If you want to see how the algorithm works, have a look at: http://www.engr.sjsu.edu/~knapp/HCIRDFSC/C/k_means.htm

Hierarchical Cluster Analysis

There are a huge range of hierarchical cluster analysis methods available, which give different results depending upon which you choose. The two basic choices that need making are how you assess the similarity between samples, and how you combine the samples into clusters. As with PCA, you have a choice on whether to standardise the data to give all species equal weights. The analysis outlined here uses a distance method that measures similarity between samples in a way that is consistent with the way that PCA treats distances. It also uses the most pessimistic clustering method, which will only identify nice clean clusters if these really exist in the data.

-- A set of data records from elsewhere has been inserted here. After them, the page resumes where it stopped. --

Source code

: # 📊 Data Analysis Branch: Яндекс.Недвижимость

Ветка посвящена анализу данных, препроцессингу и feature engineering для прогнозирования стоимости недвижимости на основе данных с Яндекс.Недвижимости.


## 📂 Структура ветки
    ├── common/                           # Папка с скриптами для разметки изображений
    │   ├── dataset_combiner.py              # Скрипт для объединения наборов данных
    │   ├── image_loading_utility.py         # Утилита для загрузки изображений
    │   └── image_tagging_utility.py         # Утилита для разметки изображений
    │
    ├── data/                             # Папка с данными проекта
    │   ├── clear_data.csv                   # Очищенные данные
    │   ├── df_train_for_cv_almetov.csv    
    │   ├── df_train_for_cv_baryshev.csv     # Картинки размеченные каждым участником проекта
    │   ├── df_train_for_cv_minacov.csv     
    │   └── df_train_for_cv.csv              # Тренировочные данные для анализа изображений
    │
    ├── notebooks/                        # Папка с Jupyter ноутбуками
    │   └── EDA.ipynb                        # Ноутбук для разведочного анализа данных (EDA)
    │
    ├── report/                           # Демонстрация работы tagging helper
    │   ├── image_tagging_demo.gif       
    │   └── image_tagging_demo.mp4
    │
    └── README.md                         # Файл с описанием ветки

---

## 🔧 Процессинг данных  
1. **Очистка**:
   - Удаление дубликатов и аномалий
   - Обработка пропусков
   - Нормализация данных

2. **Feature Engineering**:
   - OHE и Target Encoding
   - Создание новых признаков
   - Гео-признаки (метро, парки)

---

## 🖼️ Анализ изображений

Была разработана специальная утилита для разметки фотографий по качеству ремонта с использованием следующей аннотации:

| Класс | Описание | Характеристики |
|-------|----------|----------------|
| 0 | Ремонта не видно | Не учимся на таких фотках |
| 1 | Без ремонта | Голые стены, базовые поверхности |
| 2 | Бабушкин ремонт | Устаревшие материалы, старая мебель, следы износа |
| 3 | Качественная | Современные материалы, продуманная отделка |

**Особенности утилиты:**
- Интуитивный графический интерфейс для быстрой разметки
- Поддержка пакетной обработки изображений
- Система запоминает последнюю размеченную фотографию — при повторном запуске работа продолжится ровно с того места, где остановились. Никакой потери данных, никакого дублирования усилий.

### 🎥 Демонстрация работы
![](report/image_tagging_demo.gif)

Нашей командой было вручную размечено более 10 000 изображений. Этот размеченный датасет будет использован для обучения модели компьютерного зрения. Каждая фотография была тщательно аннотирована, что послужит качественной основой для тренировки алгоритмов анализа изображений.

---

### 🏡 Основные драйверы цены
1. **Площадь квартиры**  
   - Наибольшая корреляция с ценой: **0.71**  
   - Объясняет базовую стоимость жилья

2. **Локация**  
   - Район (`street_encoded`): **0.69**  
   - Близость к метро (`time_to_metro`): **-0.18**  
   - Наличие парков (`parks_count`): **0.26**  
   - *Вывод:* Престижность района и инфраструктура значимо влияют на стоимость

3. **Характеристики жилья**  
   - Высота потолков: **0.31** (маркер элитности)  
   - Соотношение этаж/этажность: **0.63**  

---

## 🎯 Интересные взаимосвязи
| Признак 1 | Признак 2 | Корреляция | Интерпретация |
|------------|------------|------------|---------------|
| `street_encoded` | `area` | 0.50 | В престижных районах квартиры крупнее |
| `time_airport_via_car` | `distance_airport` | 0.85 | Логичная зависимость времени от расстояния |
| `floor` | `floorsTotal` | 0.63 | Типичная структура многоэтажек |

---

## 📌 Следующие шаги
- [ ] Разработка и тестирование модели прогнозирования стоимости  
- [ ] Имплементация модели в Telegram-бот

Select Analyse>Classify>Hierarchical Clustering. . Highlight the names of all your species and move them over into the variables box. Click on the Method button and ensure that method is set to Nearest Neighbour, Measure is set to Euclidean distance and standardise is set to None. Click on the Plots button and tick the dendrogram box and choose the none button in the icicle plot box. Then run the analysis. Look at the dendrogram and see if there are any nice clear clusters visible. If there are not, repeat the analysis using between groups linkage as the method. In either case, try to identify a reasonable number of clusters into which to split your data, then repeat the cluster analysis and click on the Save button and request that cluster memberships are saved as a new variable. Then plot the scatter plot using factors 1 and 2 from the PCA, plotting different symbols for the different clusters. What is the relationship between the clusters and the PCA?

Experiment with clustering methods and distance measures until you get a manageable number of clusters. Then calculate the mean abundance of each species in each cluster, and try to characterise them in terms of their dominant species.